I used to get all tense and sore when someone would say that I only made clothes for thin people. But if people aren’t seeing themselves in the work and they’re not seeing somebody that looks like them, then how are they supposed to know? It’s creating this queer Indigenous lexicon, this group of work and knowledges—and this includes every artistic medium—that future queer Indigenous people can look to as a roadmap that can fortify them in some way. Our generation has very few queer Indigenous ancestors, for many reasons. Now there’s so many of us, and we’re all reaching a certain amount of acclaim, and our work is being held up to where it needs to be, so I think that’s not going to be the case for “those who have yet to come,” to borrow from Maya Angelou.
JJ: It’s almost as if [laughs] caretaking in itself is decolonial! Gasp!
ED: [laughs] Yeah. Caretaking is my decolonial practice, to get into my full academic-ness.
JJ: Can you tell me about your newest collection, HIRAETH?
ED: When I started developing that collection I wanted it to be about the joy that I feel about where I come from, the joy of being in community, and the joy in my work. But then, as I tried to be like “Oh no, that’s too nostalgic, that has too much of a bitter taste to it, that’s too real,” I realized that I can’t sanitize my work so that it’s easier for people to consume.
I don’t want to play to anyone’s guilt just to sell clothes, you know?
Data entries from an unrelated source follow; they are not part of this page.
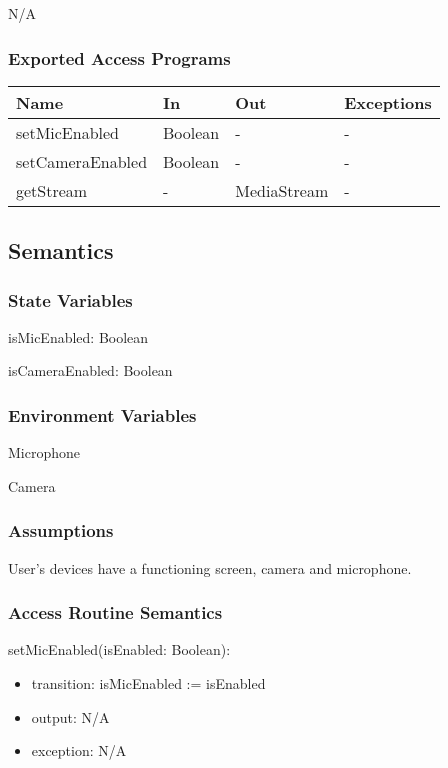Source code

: \documentclass[12pt, titlepage]{article}
\begin{document}
N/A

\subsubsection{Exported Access Programs}

\begin{center}
  \begin{tabular}{p{4cm} p{4cm} p{4cm} p{2cm}}
    \hline
    \textbf{Name}          & \textbf{In}   & \textbf{Out}      & \textbf{Exceptions} \\
    \hline
    setMicEnabled    & Boolean & -           & -             \\
    setCameraEnabled & Boolean & -           & -             \\
    getStream        & -       & MediaStream & -             \\
    \hline
  \end{tabular}
\end{center}

\subsection{Semantics}

\subsubsection{State Variables}

\noindent isMicEnabled: Boolean

\noindent isCameraEnabled: Boolean

\subsubsection{Environment Variables}

\noindent Microphone

\noindent Camera

\subsubsection{Assumptions}

User's devices have a functioning screen, camera and microphone.

\subsubsection{Access Routine Semantics}

\noindent setMicEnabled(isEnabled: Boolean):
\begin{itemize}
\item transition: isMicEnabled := isEnabled
\item output: N/A
\item exception: N/A
\end{itemize}
\end{document}
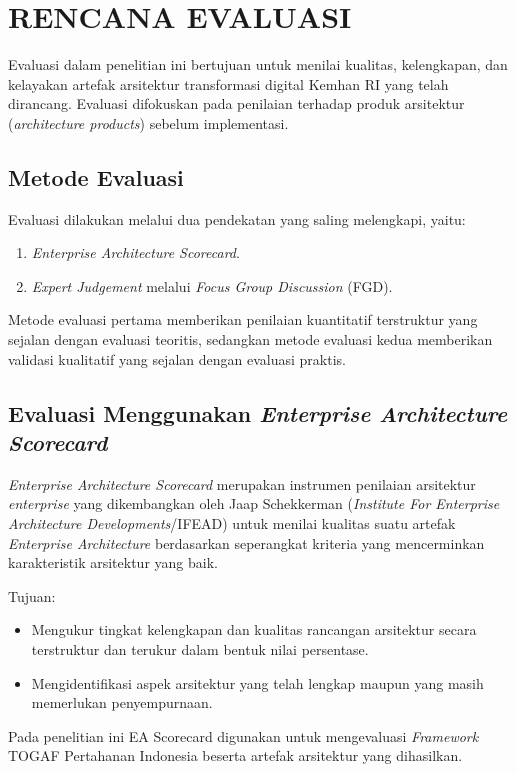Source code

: \cleardoublepage
\chapter{RENCANA EVALUASI}
\label{chap:rencana-evaluasi}

Evaluasi dalam penelitian ini bertujuan untuk menilai kualitas, kelengkapan, dan kelayakan artefak arsitektur transformasi digital Kemhan RI yang telah dirancang.
Evaluasi difokuskan pada penilaian terhadap produk arsitektur (\textit{architecture products}) sebelum implementasi.

\section{Metode Evaluasi}
Evaluasi dilakukan melalui dua pendekatan yang saling melengkapi, yaitu:
\begin{enumerate}
  \item \textit{Enterprise Architecture Scorecard}\texttrademark{}.
  \item \textit{Expert Judgement} melalui \textit{Focus Group Discussion} (FGD).
\end{enumerate}
Metode evaluasi pertama memberikan penilaian kuantitatif terstruktur yang sejalan dengan evaluasi teoritis, sedangkan metode evaluasi kedua memberikan validasi kualitatif yang sejalan dengan evaluasi praktis.

\section{Evaluasi Menggunakan \textit{Enterprise Architecture Scorecard}\texttrademark}
\textit{Enterprise Architecture Scorecard}\texttrademark{} merupakan instrumen penilaian arsitektur \textit{enterprise} yang dikembangkan oleh Jaap Schekkerman (\textit{Institute For Enterprise Architecture Developments}/IFEAD) untuk menilai kualitas suatu artefak \textit{Enterprise Architecture} berdasarkan seperangkat kriteria yang mencerminkan karakteristik arsitektur yang baik.

Tujuan:
\begin{itemize}
  \item Mengukur tingkat kelengkapan dan kualitas rancangan arsitektur secara terstruktur dan terukur dalam bentuk nilai persentase.
  \item Mengidentifikasi aspek arsitektur yang telah lengkap maupun yang masih memerlukan penyempurnaan.
\end{itemize}
Pada penelitian ini EA Scorecard\texttrademark{} digunakan untuk mengevaluasi \textit{Framework} TOGAF Pertahanan Indonesia beserta artefak arsitektur yang dihasilkan.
Obviously, my business needs to make money for it to sustain itself. But I’m not willing to shave down the truth to get to where I need to be. There’s a reason I am where I am, and I think that I’m not doing anybody any favours if I’m sitting here giving some rose-coloured-glasses version of my history and my people’s history, and how this country became a country.
Then, I come upon the word “hiraeth.” Hiraeth kind of encapsulates everything that I’m saying with this collection right now. It’s this deep longing for home, a place that maybe never even existed.
But even when trying to sit in that joy and the happiness—there’s a reason why my people are so keen for a kitchen party, for a little bit of uninhibited joy and gathering and community. That’s what they did to survive. They created their own language, they created their own ways of dance, they created their own music. They created an existence. They thrived in their survival. And I can’t talk about the good things without remembering what was lost or what was sacrificed for me to be sitting here doing this interview.
After every collection, you always learn a little something new about how you want to move forward. To tell the truth, it’s not always going to be sunshine, lollipops, and rainbows. That might be something that would prevent somebody from buying my clothes, but if my clothes and what I say with my clothes makes you uncomfortable then maybe you shouldn’t be buying them or wearing them because you don’t really believe in or agree with what I have to say.
A friend of mine said hiraeth was like a combination of everything I’ve done. It was like all of the threads came together. I think it was a true representation of where I am right now, and that’s all that we can ask for. Because before, I was kind of doing that thing that mainstream fashion industry was doing to me. They were keeping me in two different categories. I’m not these two seperate things. I’m all of it, at once.